── Exercise inputs ──
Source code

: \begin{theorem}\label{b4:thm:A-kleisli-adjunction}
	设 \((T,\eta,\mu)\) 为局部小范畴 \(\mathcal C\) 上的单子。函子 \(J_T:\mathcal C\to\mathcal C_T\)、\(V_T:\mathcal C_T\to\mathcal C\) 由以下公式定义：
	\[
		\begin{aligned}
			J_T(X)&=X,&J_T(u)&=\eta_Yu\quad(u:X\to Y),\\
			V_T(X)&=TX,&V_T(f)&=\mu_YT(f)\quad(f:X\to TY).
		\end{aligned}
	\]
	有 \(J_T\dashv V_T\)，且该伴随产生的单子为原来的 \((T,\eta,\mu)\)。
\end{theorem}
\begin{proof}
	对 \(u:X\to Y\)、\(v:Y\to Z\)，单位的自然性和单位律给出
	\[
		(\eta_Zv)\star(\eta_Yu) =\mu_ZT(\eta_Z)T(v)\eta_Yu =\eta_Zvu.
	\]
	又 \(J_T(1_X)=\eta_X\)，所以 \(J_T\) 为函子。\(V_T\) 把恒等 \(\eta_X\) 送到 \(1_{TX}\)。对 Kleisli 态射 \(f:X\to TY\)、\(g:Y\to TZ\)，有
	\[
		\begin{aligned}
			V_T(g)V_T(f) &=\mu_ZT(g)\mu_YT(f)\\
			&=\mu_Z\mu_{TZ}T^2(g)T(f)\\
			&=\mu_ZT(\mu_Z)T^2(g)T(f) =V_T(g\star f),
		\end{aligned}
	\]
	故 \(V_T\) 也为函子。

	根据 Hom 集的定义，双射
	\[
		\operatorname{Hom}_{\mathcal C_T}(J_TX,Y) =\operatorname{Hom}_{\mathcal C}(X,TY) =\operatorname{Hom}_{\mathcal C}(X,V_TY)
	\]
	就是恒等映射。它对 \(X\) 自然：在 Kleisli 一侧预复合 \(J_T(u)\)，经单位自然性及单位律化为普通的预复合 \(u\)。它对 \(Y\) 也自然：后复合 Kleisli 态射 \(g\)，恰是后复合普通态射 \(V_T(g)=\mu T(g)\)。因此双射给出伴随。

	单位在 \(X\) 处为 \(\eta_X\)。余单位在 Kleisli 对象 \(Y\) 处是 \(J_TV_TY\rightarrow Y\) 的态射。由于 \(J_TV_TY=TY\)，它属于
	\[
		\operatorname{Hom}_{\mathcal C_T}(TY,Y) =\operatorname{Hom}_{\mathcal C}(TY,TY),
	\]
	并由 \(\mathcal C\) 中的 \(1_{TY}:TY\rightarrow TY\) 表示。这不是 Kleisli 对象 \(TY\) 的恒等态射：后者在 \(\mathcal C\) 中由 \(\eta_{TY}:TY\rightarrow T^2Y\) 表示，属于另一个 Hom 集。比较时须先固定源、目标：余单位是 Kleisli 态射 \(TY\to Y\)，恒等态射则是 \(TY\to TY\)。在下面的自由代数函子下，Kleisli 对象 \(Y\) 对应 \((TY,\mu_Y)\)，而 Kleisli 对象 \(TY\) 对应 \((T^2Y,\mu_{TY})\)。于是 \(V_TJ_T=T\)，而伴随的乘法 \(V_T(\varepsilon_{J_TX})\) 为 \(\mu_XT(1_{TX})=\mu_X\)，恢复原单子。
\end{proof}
───
=== Work item ===
From the entries above, copy every line that holds the word "star".

=== Task result ===
		(\eta_Zv)\star(\eta_Yu) =\mu_ZT(\eta_Z)T(v)\eta_Yu =\eta_Zvu.
			&=\mu_ZT(\mu_Z)T^2(g)T(f) =V_T(g\star f),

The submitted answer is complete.